(Beginning of The input)

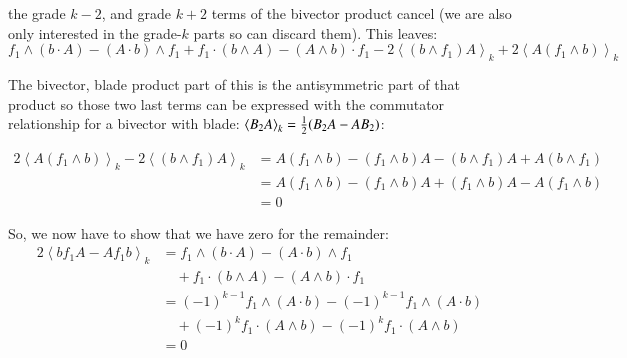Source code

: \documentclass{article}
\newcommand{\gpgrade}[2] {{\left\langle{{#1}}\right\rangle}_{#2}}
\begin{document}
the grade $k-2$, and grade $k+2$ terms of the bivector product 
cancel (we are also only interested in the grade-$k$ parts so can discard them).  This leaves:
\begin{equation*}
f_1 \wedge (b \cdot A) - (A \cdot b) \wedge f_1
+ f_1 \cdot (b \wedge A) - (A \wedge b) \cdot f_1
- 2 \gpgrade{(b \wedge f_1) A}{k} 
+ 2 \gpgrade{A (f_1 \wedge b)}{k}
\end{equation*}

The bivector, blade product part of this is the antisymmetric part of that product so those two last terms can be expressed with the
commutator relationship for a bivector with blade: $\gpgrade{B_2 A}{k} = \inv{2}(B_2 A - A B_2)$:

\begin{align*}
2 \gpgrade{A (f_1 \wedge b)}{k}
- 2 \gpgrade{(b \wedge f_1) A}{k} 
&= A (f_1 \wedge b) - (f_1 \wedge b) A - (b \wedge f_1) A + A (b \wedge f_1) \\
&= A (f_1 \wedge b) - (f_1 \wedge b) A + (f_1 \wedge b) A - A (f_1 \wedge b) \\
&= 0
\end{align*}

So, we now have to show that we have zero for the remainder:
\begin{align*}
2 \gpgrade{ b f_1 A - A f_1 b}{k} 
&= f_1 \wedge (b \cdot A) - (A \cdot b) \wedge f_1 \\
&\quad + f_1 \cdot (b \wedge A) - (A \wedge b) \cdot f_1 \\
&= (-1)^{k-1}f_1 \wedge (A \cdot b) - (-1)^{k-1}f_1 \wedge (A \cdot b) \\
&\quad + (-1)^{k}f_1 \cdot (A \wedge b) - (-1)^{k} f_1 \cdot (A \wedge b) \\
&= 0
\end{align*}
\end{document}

(End of The input)
(Beginning of The input)

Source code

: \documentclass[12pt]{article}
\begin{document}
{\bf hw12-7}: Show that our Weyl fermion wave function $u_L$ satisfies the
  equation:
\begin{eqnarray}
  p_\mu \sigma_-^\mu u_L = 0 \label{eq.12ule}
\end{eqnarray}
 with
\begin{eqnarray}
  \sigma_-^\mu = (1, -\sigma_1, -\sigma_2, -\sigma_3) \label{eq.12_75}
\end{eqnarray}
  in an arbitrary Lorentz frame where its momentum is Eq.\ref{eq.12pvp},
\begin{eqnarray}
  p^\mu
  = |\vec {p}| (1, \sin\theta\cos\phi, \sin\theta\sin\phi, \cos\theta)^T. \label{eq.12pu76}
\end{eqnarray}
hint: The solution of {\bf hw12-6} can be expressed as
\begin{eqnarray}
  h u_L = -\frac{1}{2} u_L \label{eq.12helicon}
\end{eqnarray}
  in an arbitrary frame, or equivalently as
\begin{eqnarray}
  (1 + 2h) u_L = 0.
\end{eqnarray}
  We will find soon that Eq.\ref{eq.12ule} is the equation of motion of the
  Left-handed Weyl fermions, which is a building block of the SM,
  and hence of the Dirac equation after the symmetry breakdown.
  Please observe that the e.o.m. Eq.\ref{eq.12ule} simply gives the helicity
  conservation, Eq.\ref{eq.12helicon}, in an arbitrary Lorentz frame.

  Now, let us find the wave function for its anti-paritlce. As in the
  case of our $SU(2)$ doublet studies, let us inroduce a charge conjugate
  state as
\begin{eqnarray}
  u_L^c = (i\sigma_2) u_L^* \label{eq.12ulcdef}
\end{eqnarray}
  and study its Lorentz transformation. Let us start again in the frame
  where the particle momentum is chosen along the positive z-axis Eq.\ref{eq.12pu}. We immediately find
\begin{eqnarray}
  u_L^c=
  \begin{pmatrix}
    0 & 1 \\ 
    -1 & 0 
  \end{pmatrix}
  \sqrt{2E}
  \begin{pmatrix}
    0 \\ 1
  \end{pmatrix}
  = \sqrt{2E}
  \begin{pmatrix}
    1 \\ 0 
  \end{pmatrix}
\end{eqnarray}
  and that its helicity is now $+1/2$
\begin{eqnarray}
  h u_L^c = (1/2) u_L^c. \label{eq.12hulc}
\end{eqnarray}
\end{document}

(End of The input)
(Beginning of The input)

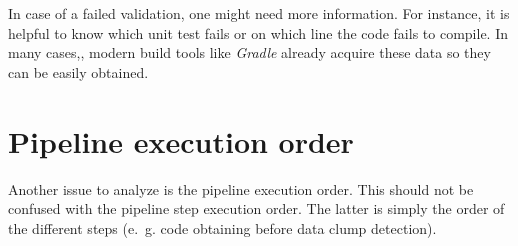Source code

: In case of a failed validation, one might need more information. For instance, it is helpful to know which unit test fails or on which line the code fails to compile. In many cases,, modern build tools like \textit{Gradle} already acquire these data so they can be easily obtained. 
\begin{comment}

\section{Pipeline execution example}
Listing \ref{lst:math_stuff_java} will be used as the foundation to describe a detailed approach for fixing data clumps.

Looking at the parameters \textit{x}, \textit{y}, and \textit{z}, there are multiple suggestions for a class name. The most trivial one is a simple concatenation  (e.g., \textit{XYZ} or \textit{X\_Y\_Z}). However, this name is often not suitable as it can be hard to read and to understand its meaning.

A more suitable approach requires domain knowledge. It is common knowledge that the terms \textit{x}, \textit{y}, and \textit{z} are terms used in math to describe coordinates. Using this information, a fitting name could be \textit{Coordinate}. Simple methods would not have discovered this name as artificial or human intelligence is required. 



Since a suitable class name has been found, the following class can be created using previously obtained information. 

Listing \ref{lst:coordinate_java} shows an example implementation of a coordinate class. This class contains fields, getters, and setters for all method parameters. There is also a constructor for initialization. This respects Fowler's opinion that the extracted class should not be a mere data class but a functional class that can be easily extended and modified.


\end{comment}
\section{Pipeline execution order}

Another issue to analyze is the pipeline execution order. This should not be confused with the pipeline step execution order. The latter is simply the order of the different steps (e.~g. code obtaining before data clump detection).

(End of The input)

* Directions
Lines to set down from above: the line with "Since a suitable", the line with "Another issue to", and every line between, each exactly as written.

* Answer to the problem
Since a suitable class name has been found, the following class can be created using previously obtained information. 

Listing \ref{lst:coordinate_java} shows an example implementation of a coordinate class. This class contains fields, getters, and setters for all method parameters. There is also a constructor for initialization. This respects Fowler's opinion that the extracted class should not be a mere data class but a functional class that can be easily extended and modified.


\end{comment}
\section{Pipeline execution order}

Another issue to analyze is the pipeline execution order. This should not be confused with the pipeline step execution order. The latter is simply the order of the different steps (e.~g. code obtaining before data clump detection).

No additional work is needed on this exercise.